A solution could be a Unix/Linux machine supporting Modbus TCP if the
DCS is able to communicate by Modbus TCP.

Best Regards
Armin Steinhoff


Posted by M Griffin on 25 January, 2009 - 10:55 pm
With regards to X terminals, as someone else has already mentioned, X is a standard feature in Linux (the popular GUIs all operate through X). You can also buy X terminal thin clients. X is used for a lot of software on the Mac, and there are third party X drivers for MS Windows.

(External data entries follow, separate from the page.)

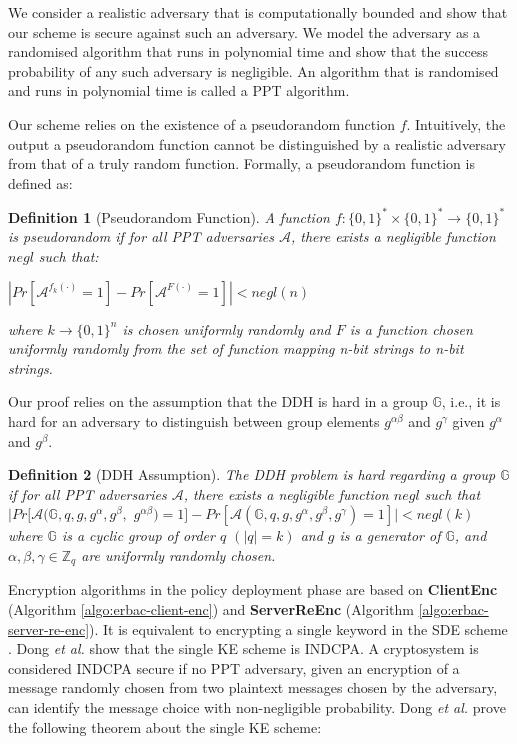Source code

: \documentclass[epsfig,a4paper,11pt,titlepage]{book}
\newtheorem{definition}{Definition}
\numberwithin{algorithm}{chapter}
\begin{document}
We consider a realistic adversary that is computationally bounded and show that our scheme is secure against such an adversary. We model the adversary as a randomised algorithm that runs in polynomial time and show that the success probability of any such adversary is negligible. An algorithm that is randomised and runs in polynomial time is called a \gls{PPT} algorithm.

Our scheme relies on the existence of a pseudorandom function $f$. Intuitively, the output a pseudorandom function cannot be distinguished by a realistic adversary from that of a truly random function. Formally, a pseudorandom function is defined as:

\begin{definition}[Pseudorandom Function]
A function $f:\{0,1\}^* \times \{0,1\}^* \rightarrow \{0,1\}^*$ is pseudorandom if for all \gls{PPT} adversaries $\mathcal{A}$, there exists a negligible function $negl$ such that:
\begin{center}
$|Pr[\mathcal{A}^{f_k(\cdot)} = 1] - Pr[\mathcal{A}^{F(\cdot)} = 1]| < negl(n)$
\end{center}
where $k \rightarrow \{0,1\}^n$ is chosen uniformly randomly and $F$ is a function chosen uniformly randomly from the set of function mapping n-bit strings to n-bit strings.
\end{definition}

Our proof relies on the assumption that the \gls{DDH} is hard in a group $\mathbb{G}$, i.e., it is hard for an adversary to distinguish between group elements $g^{\alpha \beta}$ and  $g^{\gamma}$ given  $g^{\alpha}$ and  $g^{\beta}$.

\begin{definition}[\gls{DDH} Assumption]
The \gls{DDH} problem is hard regarding a group $\mathbb{G}$ if for all \gls{PPT} adversaries $\mathcal{A}$, there
exists a negligible function $negl$ such that
$|Pr[\mathcal{A}(\mathbb{G}, q, g, g^\alpha, g^\beta,$ $g^{\alpha \beta}) = 1] - Pr[\mathcal{A}(\mathbb{G}, q, g, g^\alpha, g^\beta, g^\gamma) = 1]| < negl(k)$
where $\mathbb{G}$ is a cyclic group of order $q$ $(|q| = k)$ and $g$ is a generator of $\mathbb{G}$, and $\alpha, \beta, \gamma \in \mathbb{Z}_q$ are uniformly randomly chosen.
\end{definition}

Encryption algorithms in the policy deployment phase are based on \textbf{ClientEnc} (Algorithm \ref{algo:erbac-client-enc}) and \textbf{ServerReEnc} (Algorithm \ref{algo:erbac-server-re-enc}). It is equivalent to encrypting a single keyword in the \gls{SDE} scheme \cite{Dong:2011}. Dong \emph{et al.} \cite{Dong:2011} show that the single \gls{KE} scheme is \gls{INDCPA}. A cryptosystem is considered \gls{INDCPA} secure if no \gls{PPT} adversary, given an encryption of a message randomly chosen from two plaintext messages chosen by the adversary, can identify the message choice with non-negligible probability. Dong \emph{et al.} \cite{Dong:2011} prove the following theorem about the single \gls{KE} scheme:
\end{document}
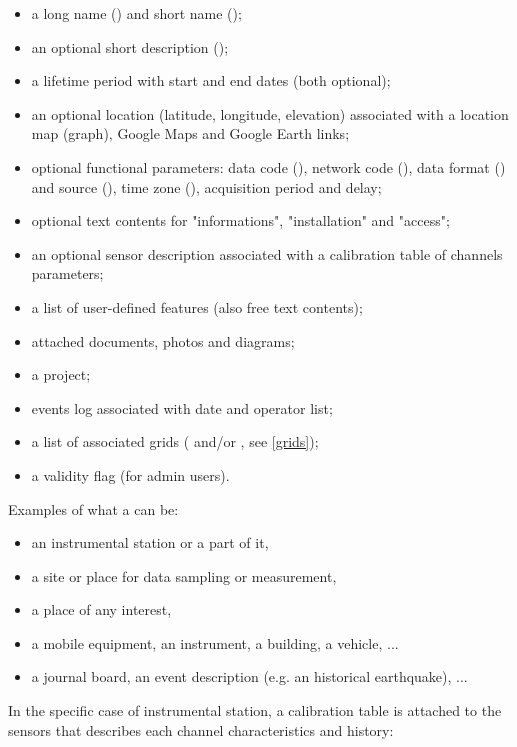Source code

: \begin{itemize}
\item    a long name () and short name ();
\item    an optional short description ();
\item    a lifetime period with start and end dates (both optional);
\item    an optional location (latitude, longitude, elevation) associated with a location map (graph), Google Maps and Google Earth links;
\item	 optional functional parameters: data code (), network code (), data format () and source (), time zone (), acquisition period and delay;	 

\item    optional text contents for "informations", "installation" and "access";
\item    an optional sensor description associated with a calibration table of channels parameters;
\item    a list of user-defined features (also free text contents);
\item    attached documents, photos and diagrams;
\item    a project;
\item    events log associated with date and operator list;
\item    a list of associated grids ( and/or , see \ref{grids});
\item    a validity flag (for admin users).
\end{itemize}

Examples of what a  can be:
\begin{itemize}
\item    an instrumental station or a part of it,
\item    a site or place for data sampling or measurement,
\item    a place of any interest,
\item    a mobile equipment, an instrument, a building, a vehicle, ...
\item    a journal board, an event description (e.g. an historical earthquake), ...
\end{itemize}

In the specific case of instrumental station, a calibration table is attached to the  sensors that describes each channel characteristics and history:

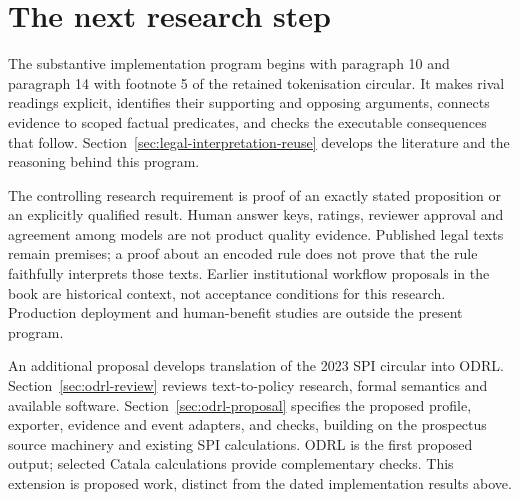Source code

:\documentclass[12pt,a4paper,oneside,openany]{book}
\begin{document}
\section*{The next research step}

The substantive implementation program begins with paragraph 10 and
paragraph 14 with footnote 5 of the retained tokenisation circular. It makes
rival readings explicit, identifies their supporting and opposing arguments,
connects evidence to scoped factual predicates, and checks the executable
consequences that follow. Section~\ref{sec:legal-interpretation-reuse} develops
the literature and the reasoning behind this program.

The controlling research requirement is proof of an exactly stated proposition
or an explicitly qualified result. Human answer keys, ratings, reviewer approval
and agreement among models are not product quality evidence. Published legal
texts remain premises; a proof about an encoded rule does not prove that the
rule faithfully interprets those texts. Earlier institutional workflow proposals
in the book are historical context, not acceptance conditions for this research.
Production deployment and human-benefit studies are outside the present program.

An additional proposal develops translation of the 2023 SPI circular into
ODRL. Section~\ref{sec:odrl-review} reviews text-to-policy research, formal
semantics and available software. Section~\ref{sec:odrl-proposal} specifies
the proposed profile, exporter, evidence and event adapters, and checks,
building on the prospectus source machinery and existing SPI calculations.
ODRL is the first proposed output; selected Catala calculations provide
complementary checks. This extension is proposed work, distinct from the
dated implementation results above.
\end{document}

Just search for "x terminal" or "x terminal thin client" in Google and you will get lots of options. X is the most widely used graphical windowing system there is (most operating systems use it). The cheapest solution though is usually to just install any popular Linux distro on a PC.

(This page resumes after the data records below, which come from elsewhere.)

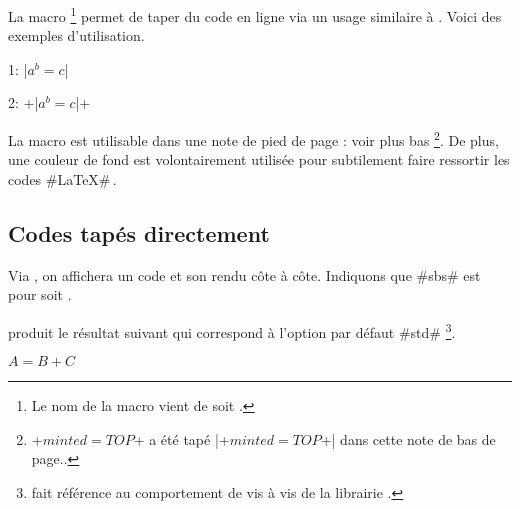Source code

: La macro 
\footnote{
    Le nom de la macro  vient de  soit .
}
permet de taper du code en ligne via un usage similaire à .
Voici des exemples d'utilisation.


\begin{tdoclatex}[sbs]
    1: \tdocinlatex|$a^b = c$|

    2: \tdocinlatex+\tdocinlatex|$a^b = c$|+
\end{tdoclatex}


\begin{tdocnote}
    La macro  est utilisable dans une note de pied de page : voir plus bas
    \footnote{
        \tdocinlatex+$minted = TOP$+ a été tapé \tdocinlatex|\tdocinlatex+$minted = TOP$+| dans cette note de bas de page..
    }.
    De plus, une couleur de fond est volontairement utilisée pour subtilement faire ressortir les codes \tdocinlatex#\LaTeX#\,.
\end{tdocnote}




\subsection{Codes tapés directement}

\begin{tdocexa}
    Via , on affichera un code et son rendu côte à côte.
    Indiquons que \tdocinlatex#sbs# est pour  soit .
\end{tdocexa}




\begin{tdocexa}[À la suite]
     produit le résultat suivant qui correspond à l'option par défaut \tdocinlatex#std#
    \footnote{
         fait référence au comportement  de  vis à vis de la librairie .
    }.

    \begin{tdoclatex}
        $A = B + C$
    \end{tdoclatex}
\end{tdocexa}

I'm not sure why you are drawing a connection between Modbus and X. Modbus is a communications protocol, while X is the standard way of operating a windowing system over a network. The computer your DCS system is running on would have an X server. The GUI on that computer would use X to display windows (and their contents) on the local monitor. If you logged in over a network, your remote PC would make a connection to the X server on the DCS computer and the remote screen keyboard, and mouse would operate just as if they were directly attached to the DCS computer.

If the above isn't clear, post a more detailed question.

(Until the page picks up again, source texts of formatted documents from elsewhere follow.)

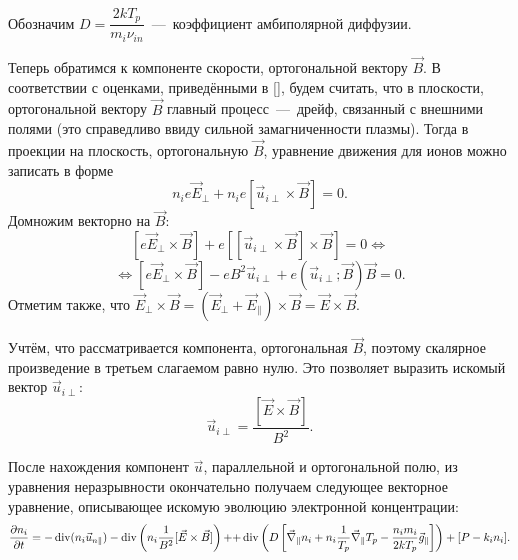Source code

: \documentclass[14pt, a4paper]{extarticle}
\renewcommand{\div}{\operatorname{div}}
\begin{document}
Обозначим $D=\dfrac{2kT_p}{m_i\nu_{in}}$~---~коэффициент амбиполярной диффузии.

Теперь обратимся к компоненте скорости, ортогональной вектору $\vec{B}$. В соответствии с оценками, приведёнными в [], будем считать, что в плоскости, ортогональной вектору $\vec{B}$ главный процесс~---~дрейф, связанный с внешними полями (это справедливо ввиду сильной замагниченности плазмы). Тогда в проекции на плоскость, ортогональную $\vec{B}$, уравнение движения для ионов можно записать в форме 
\begin{equation}
n_ie\vec{E}_\perp + n_ie[\vec{u}_{i\perp}\times \vec{B}]=0.
\end{equation}
Домножим векторно на $\vec{B}$: $$[e\vec{E}_\perp\times\vec{B}]+e[[\vec{u}_{i\perp}\times\vec{B}]\times\vec{B}]=0\Leftrightarrow$$ $$\Leftrightarrow[e\vec{E}_\perp\times\vec{B}]-eB^2\vec{u}_{i\perp}+e(\vec{u}_{i\perp};\vec{B})\vec{B}=0.$$
Отметим также, что $\vec{E}_\perp\times \vec{B} = (\vec{E}_\perp+\vec{E}_\parallel)\times \vec{B} = \vec{E}\times\vec{B}$.

Учтём, что рассматривается компонента, ортогональная $\vec{B}$, поэтому скалярное произведение в третьем слагаемом равно нулю. Это позволяет выразить искомый вектор $\vec{u}_{i\perp}$: 
\begin{equation}
\vec{u}_{i\perp}=\dfrac{[\vec{E}\times\vec{B}]}{B^2}.
\end{equation}

После нахождения компонент $\vec{u}$, параллельной и ортогональной полю, из уравнения неразрывности окончательно получаем следующее векторное уравнение, описывающее искомую эволюцию электронной концентрации: \begin{equation}\label{general_eq}
\dfrac{\partial n_i}{\partial t} = -\div(n_i \vec{u}_{n\parallel})-\div\left(n_i\dfrac{1}{B^2}[\vec{E}\times \vec{B}] \right)+$$ $$+\div\left(D\left[\vec{\nabla}_\parallel n_i +n_i\dfrac{1}{T_p}\vec{\nabla}_\parallel T_p - \dfrac{n_i m_i}{2kT_p}\vec{g}_\parallel\right]\right)+[P-k_in_i].
\end{equation}





\end{document}
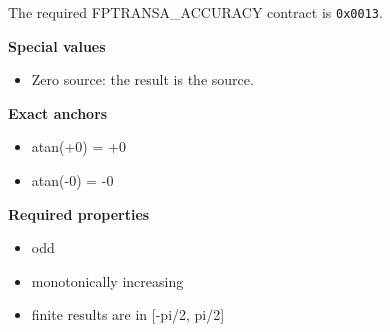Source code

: The required FPTRANSA\_ACCURACY contract is \texttt{0x0013}.

\textbf{Special values}\par
\begin{itemize}
\item Zero source: the result is the source.
\end{itemize}

\textbf{Exact anchors}\par
\begin{itemize}
\item atan(+0) = +0
\item atan(-0) = -0
\end{itemize}

\textbf{Required properties}\par
\begin{itemize}
\item odd
\item monotonically increasing
\item finite results are in [-pi/2, pi/2]
\end{itemize}
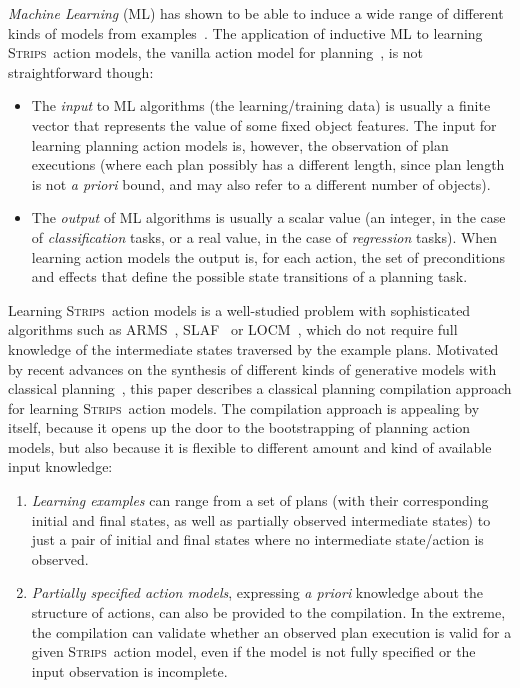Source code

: \documentclass[runningheads]{llncs}
\newcommand{\strips}{\textsc{Strips}}     %
\begin{document}
{\em Machine Learning} (ML) has shown to be able to induce a wide range of different kinds of models from examples~\cite{michalski2013machine}. The application of inductive ML to learning \strips\ action models, the vanilla action model for planning~\cite{fikes1971strips}, is not straightforward though:
\begin{itemize}
\item The {\em input} to ML algorithms (the learning/training data) is usually a finite vector that represents the value of some fixed object features. The input for learning planning action models is, however, the observation of plan executions (where each plan possibly has a different length, since plan length is not {\em a priori} bound, and may also refer to a different number of objects).
\item The {\em output} of ML algorithms is usually a scalar value (an integer, in the case of {\em classification} tasks, or a real value, in the case of {\em regression} tasks). When learning action models the output is, for each action, the set of preconditions and effects that define the possible state transitions of a planning task.
\end{itemize}

Learning \strips\ action models is a well-studied problem with sophisticated algorithms such as {\sc ARMS}~\cite{yang2007learning}, {\sc SLAF}~\cite{amir:alearning:JAIR08} or {\sc LOCM}~\cite{cresswell2013acquiring}, which do not require full knowledge of the intermediate states traversed by the example plans. Motivated by recent advances on the synthesis of different kinds of generative models with classical planning~\cite{bonet2009automatic,segovia2017generating,segovia2018computing,segovia2019computing}, this paper describes a classical planning compilation approach for learning \strips\ action models. The compilation approach is appealing by itself, because it opens up the door to the bootstrapping of planning action models, but also because it is flexible to different amount and kind of available input knowledge:
\begin{enumerate}
\item {\em Learning examples} can range from a set of plans (with their corresponding initial and final states, as well as partially observed intermediate states) to just a pair of initial and final states where no intermediate state/action is observed.
\item {\em Partially specified action models}, expressing {\em a priori} knowledge about the structure of actions, can also be provided to the compilation. In the extreme, the compilation can validate whether an observed plan execution is valid for a given \strips\ action model, even if the model is not fully specified or the input observation is incomplete.
\end{enumerate}
\end{document}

Posted by redmund on 27 December, 2009 - 1:28 pm
Mobdus can never die,in fact every industrial equipment ranging from flow meter, motor manager, plc, temperature controller, pressure controller, protection relays and some with built in Modbus, either Modbus RTU or Modbus TCP. so dead simple and can easily network without specialty software.Besides its virtually hardware independent for communications cable.whew! no sweat.


Posted by Jonas Berge on 25 January, 2009 - 1:43 am
In my personal opinion, PROFIBUS has one good thing going for it: EDDL (www.eddl.org) IEC 61804-3 electronic device description language is an integral part of the protocol. By loading the EDDL file into a configuration software using EDDL, that software can configure variable speed drives, electric actuators, and other kinds of devices using PROFIBUS-DP.

No need to map registers to get access to full configuration and diagnostics etc. With the Modbus protocol it may be possible, but laborious and error prone to achieve the same result. The same single software can be used to configure all kinds of PROFIBUS, Fieldbus, HART, and WirelessHART devices.